Both plants issued low level “unusual event” alerts that may rise to catastrophic ones. On June 30, the Omaha World-Herald reported that both plants store spent fuel rods in open casks. As a result, if Missouri River flood levels rise enough, they’ll “overflow them and carry contaminated water downstream.”

Both plants “use outdoor, above-ground entombment (called dry cask storage) for its oldest fuel,” kept in welded shut steel canisters placed “inside concrete bunkers that rely on outside air flowing” to dissipate residual heat. Allegedly, bunkers and canisters can withstand flooding. They may soon get a chance to prove it.

On June 15, Rense.com contributor Tom Burnett headlined, “Ft. Calhoun Spent Fuel In Ground Pools, Flooded Already?” saying:

“Ft. Calhoun is the designated spent fuel storage facility for the entire state of Nebraska….and maybe for more than one state.” It’s stored in ground-level pools underwater but open on top. “When the Missouri River pours in there, it’s going to make Fukushima look like an x-ray. But that’s not all. There are a LOT of nuclear plants on both the Missouri and Mississippi and they can all go to hell fast” if flood waters or other natural disasters threaten them.

Ft. Calhoun’s spent and recently removed fuel are stored “OUTSIDE the reactor waiting to wash away or explode – which will destroy about 15,000 square miles of what used to be the corn belt,” besides the potential human toll.

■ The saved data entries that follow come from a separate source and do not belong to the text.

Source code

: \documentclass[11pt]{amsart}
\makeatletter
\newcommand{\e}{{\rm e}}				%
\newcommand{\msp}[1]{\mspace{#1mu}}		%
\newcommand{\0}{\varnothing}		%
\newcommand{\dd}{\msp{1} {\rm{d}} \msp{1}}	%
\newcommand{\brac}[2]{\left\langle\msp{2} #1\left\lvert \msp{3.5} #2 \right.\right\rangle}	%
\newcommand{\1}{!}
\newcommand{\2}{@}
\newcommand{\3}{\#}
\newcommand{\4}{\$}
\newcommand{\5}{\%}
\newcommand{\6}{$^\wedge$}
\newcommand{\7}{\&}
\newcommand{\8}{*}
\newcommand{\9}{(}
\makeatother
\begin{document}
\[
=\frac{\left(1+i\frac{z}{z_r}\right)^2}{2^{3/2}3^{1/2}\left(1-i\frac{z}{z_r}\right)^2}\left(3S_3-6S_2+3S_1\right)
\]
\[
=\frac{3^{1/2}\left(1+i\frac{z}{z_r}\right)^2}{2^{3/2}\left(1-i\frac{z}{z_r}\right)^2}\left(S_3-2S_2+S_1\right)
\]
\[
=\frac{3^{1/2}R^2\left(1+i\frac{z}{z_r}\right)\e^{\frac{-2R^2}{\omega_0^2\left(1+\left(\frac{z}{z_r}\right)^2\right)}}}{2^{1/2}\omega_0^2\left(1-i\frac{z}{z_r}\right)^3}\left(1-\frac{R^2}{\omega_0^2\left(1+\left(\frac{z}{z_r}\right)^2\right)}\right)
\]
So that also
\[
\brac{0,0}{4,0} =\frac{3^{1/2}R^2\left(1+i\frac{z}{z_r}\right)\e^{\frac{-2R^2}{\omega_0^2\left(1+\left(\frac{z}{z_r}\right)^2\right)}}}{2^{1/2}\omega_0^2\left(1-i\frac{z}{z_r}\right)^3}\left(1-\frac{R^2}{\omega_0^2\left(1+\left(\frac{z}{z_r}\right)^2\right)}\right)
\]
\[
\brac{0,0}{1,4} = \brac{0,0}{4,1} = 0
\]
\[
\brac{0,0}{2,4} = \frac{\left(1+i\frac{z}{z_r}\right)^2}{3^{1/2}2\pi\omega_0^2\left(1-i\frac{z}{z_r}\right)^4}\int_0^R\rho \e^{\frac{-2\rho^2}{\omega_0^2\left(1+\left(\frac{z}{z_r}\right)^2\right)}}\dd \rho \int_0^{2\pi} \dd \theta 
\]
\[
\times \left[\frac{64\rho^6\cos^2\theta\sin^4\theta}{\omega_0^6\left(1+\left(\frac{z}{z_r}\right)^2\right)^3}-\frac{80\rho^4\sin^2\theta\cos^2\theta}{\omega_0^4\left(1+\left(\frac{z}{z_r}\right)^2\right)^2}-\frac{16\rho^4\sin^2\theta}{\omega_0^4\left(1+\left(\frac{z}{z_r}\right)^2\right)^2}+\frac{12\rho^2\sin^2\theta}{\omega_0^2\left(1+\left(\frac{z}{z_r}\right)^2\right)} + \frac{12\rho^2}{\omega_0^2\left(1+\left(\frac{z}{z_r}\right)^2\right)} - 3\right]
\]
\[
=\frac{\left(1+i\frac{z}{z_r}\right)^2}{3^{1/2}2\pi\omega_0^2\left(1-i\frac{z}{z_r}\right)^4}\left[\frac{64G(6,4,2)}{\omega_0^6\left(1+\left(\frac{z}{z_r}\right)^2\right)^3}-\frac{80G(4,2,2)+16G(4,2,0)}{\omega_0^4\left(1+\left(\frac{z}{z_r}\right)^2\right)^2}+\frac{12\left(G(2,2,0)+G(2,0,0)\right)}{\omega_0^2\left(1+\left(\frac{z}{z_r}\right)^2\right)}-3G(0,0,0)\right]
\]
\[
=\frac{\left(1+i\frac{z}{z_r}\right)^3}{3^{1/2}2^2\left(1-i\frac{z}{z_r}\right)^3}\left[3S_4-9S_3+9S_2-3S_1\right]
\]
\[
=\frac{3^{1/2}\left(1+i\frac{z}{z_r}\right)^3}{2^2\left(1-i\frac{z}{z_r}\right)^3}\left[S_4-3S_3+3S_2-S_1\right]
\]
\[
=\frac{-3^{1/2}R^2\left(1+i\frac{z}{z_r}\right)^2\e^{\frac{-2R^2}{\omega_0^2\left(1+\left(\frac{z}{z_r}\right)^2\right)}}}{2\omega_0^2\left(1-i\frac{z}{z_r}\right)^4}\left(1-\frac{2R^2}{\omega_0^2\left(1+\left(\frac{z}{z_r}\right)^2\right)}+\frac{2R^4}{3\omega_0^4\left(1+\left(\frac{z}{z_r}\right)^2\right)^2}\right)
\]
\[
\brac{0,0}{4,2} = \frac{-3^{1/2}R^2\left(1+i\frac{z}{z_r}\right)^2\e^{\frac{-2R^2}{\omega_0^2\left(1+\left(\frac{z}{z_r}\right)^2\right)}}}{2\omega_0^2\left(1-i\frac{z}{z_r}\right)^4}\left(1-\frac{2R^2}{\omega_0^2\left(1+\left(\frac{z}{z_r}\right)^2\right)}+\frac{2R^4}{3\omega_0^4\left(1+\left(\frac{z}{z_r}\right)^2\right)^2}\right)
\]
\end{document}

In fact, “Calhoun may already be spewing radiation into the flooding Missouri.” However, an information blackout keeps the public uninformed, including about an NRC report effectively saying it’s unprepared “to protect the intake structure and auxiliary building against external flooding.”

Nonetheless, Omaha Public Power District CEO Gary Gates told AP:

“There is no possibility of a meltdown. The floodwaters are outside of Ft. Calhoun, not inside,” AP adding:

“Fort Calhoun is the subject of more public concern because the floodwaters have surrounded that plant and forced workers to use raised catwalks to access the facility.” Cooper Nuclear Station “is more elevated, so the floodwaters aren’t as close to the facility.” But the facility is by no means out of danger.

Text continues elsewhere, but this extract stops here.